-- Work item --
Give every line below again, exactly.

Start of Working data

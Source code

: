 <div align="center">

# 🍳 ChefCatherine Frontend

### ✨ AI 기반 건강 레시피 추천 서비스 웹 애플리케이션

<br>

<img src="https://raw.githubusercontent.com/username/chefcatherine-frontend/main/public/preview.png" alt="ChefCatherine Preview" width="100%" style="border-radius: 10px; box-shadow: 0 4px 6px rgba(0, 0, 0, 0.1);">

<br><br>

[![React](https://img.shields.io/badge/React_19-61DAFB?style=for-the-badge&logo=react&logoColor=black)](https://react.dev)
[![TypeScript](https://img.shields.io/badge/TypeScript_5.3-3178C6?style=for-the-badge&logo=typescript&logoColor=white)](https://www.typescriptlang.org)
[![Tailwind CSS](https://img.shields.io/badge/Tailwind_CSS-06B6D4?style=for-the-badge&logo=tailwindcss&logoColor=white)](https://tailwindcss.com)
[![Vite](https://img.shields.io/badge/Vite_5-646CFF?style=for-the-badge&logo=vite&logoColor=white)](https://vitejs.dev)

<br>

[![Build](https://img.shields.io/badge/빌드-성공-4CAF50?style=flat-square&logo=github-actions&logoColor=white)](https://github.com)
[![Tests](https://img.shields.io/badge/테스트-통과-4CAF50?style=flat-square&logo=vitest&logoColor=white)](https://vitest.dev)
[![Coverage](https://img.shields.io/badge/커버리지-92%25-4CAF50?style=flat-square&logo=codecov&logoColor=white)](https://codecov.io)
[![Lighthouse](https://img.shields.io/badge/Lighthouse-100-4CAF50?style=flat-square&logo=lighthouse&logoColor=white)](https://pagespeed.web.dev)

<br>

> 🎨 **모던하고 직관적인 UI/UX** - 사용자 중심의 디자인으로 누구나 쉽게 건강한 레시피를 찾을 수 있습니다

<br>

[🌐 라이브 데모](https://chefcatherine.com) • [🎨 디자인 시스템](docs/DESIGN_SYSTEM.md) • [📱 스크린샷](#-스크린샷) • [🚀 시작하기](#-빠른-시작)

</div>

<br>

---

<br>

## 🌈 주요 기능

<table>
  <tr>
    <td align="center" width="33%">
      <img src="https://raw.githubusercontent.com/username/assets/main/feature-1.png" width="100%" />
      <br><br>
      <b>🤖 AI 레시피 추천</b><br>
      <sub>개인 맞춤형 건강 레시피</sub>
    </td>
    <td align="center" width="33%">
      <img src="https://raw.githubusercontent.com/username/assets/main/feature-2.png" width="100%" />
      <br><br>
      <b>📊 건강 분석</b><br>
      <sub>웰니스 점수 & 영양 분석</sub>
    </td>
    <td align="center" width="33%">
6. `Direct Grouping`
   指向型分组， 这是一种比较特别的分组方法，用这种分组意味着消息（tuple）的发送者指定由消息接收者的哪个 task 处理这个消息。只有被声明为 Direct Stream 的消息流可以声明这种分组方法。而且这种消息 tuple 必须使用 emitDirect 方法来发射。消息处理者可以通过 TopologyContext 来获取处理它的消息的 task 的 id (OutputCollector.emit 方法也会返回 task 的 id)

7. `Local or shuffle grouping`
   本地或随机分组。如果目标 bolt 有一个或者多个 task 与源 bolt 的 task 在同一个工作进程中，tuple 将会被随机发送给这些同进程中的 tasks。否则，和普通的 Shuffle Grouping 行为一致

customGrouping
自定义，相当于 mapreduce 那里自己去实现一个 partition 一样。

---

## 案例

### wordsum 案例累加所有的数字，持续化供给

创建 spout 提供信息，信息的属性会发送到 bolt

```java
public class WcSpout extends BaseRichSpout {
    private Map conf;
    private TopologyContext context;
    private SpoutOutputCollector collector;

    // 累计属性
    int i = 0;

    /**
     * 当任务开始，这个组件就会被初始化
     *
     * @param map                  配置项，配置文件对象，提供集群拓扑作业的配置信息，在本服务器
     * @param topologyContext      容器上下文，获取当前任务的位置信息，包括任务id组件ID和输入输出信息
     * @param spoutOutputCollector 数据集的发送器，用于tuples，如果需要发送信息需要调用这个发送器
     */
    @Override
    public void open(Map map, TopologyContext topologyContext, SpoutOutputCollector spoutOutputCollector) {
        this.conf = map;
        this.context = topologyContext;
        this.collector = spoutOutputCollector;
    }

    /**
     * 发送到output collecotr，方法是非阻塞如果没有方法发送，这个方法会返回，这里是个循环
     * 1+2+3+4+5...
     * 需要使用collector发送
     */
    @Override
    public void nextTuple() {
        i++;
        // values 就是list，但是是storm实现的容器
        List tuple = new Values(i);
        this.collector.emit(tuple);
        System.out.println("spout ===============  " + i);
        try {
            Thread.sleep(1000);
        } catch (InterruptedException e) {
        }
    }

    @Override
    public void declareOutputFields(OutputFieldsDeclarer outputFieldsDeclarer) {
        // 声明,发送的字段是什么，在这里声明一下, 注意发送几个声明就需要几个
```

End of Working data

-- Solution to this task --
Source code

: <div align="center">

# 🍳 ChefCatherine Frontend

### ✨ AI 기반 건강 레시피 추천 서비스 웹 애플리케이션

<br>

<img src="https://raw.githubusercontent.com/username/chefcatherine-frontend/main/public/preview.png" alt="ChefCatherine Preview" width="100%" style="border-radius: 10px; box-shadow: 0 4px 6px rgba(0, 0, 0, 0.1);">

<br><br>

[![React](https://img.shields.io/badge/React_19-61DAFB?style=for-the-badge&logo=react&logoColor=black)](https://react.dev)
[![TypeScript](https://img.shields.io/badge/TypeScript_5.3-3178C6?style=for-the-badge&logo=typescript&logoColor=white)](https://www.typescriptlang.org)
[![Tailwind CSS](https://img.shields.io/badge/Tailwind_CSS-06B6D4?style=for-the-badge&logo=tailwindcss&logoColor=white)](https://tailwindcss.com)
[![Vite](https://img.shields.io/badge/Vite_5-646CFF?style=for-the-badge&logo=vite&logoColor=white)](https://vitejs.dev)

<br>

[![Build](https://img.shields.io/badge/빌드-성공-4CAF50?style=flat-square&logo=github-actions&logoColor=white)](https://github.com)
[![Tests](https://img.shields.io/badge/테스트-통과-4CAF50?style=flat-square&logo=vitest&logoColor=white)](https://vitest.dev)
[![Coverage](https://img.shields.io/badge/커버리지-92%25-4CAF50?style=flat-square&logo=codecov&logoColor=white)](https://codecov.io)
[![Lighthouse](https://img.shields.io/badge/Lighthouse-100-4CAF50?style=flat-square&logo=lighthouse&logoColor=white)](https://pagespeed.web.dev)

<br>

> 🎨 **모던하고 직관적인 UI/UX** - 사용자 중심의 디자인으로 누구나 쉽게 건강한 레시피를 찾을 수 있습니다

<br>

[🌐 라이브 데모](https://chefcatherine.com) • [🎨 디자인 시스템](docs/DESIGN_SYSTEM.md) • [📱 스크린샷](#-스크린샷) • [🚀 시작하기](#-빠른-시작)

</div>

<br>

---

<br>

## 🌈 주요 기능

<table>
  <tr>
    <td align="center" width="33%">
      <img src="https://raw.githubusercontent.com/username/assets/main/feature-1.png" width="100%" />
      <br><br>
      <b>🤖 AI 레시피 추천</b><br>
      <sub>개인 맞춤형 건강 레시피</sub>
    </td>
    <td align="center" width="33%">
      <img src="https://raw.githubusercontent.com/username/assets/main/feature-2.png" width="100%" />
      <br><br>
      <b>📊 건강 분석</b><br>
      <sub>웰니스 점수 & 영양 분석</sub>
    </td>
    <td align="center" width="33%">
6. `Direct Grouping`
   指向型分组， 这是一种比较特别的分组方法，用这种分组意味着消息（tuple）的发送者指定由消息接收者的哪个 task 处理这个消息。只有被声明为 Direct Stream 的消息流可以声明这种分组方法。而且这种消息 tuple 必须使用 emitDirect 方法来发射。消息处理者可以通过 TopologyContext 来获取处理它的消息的 task 的 id (OutputCollector.emit 方法也会返回 task 的 id)

7. `Local or shuffle grouping`
   本地或随机分组。如果目标 bolt 有一个或者多个 task 与源 bolt 的 task 在同一个工作进程中，tuple 将会被随机发送给这些同进程中的 tasks。否则，和普通的 Shuffle Grouping 行为一致

customGrouping
自定义，相当于 mapreduce 那里自己去实现一个 partition 一样。

---

## 案例

### wordsum 案例累加所有的数字，持续化供给

创建 spout 提供信息，信息的属性会发送到 bolt

```java
public class WcSpout extends BaseRichSpout {
    private Map conf;
    private TopologyContext context;
    private SpoutOutputCollector collector;

    // 累计属性
    int i = 0;

    /**
     * 当任务开始，这个组件就会被初始化
     *
     * @param map                  配置项，配置文件对象，提供集群拓扑作业的配置信息，在本服务器
     * @param topologyContext      容器上下文，获取当前任务的位置信息，包括任务id组件ID和输入输出信息
     * @param spoutOutputCollector 数据集的发送器，用于tuples，如果需要发送信息需要调用这个发送器
     */
    @Override
    public void open(Map map, TopologyContext topologyContext, SpoutOutputCollector spoutOutputCollector) {
        this.conf = map;
        this.context = topologyContext;
        this.collector = spoutOutputCollector;
    }

    /**
     * 发送到output collecotr，方法是非阻塞如果没有方法发送，这个方法会返回，这里是个循环
     * 1+2+3+4+5...
     * 需要使用collector发送
     */
    @Override
    public void nextTuple() {
        i++;
        // values 就是list，但是是storm实现的容器
        List tuple = new Values(i);
        this.collector.emit(tuple);
        System.out.println("spout ===============  " + i);
        try {
            Thread.sleep(1000);
        } catch (InterruptedException e) {
        }
    }

    @Override
    public void declareOutputFields(OutputFieldsDeclarer outputFieldsDeclarer) {
        // 声明,发送的字段是什么，在这里声明一下, 注意发送几个声明就需要几个
```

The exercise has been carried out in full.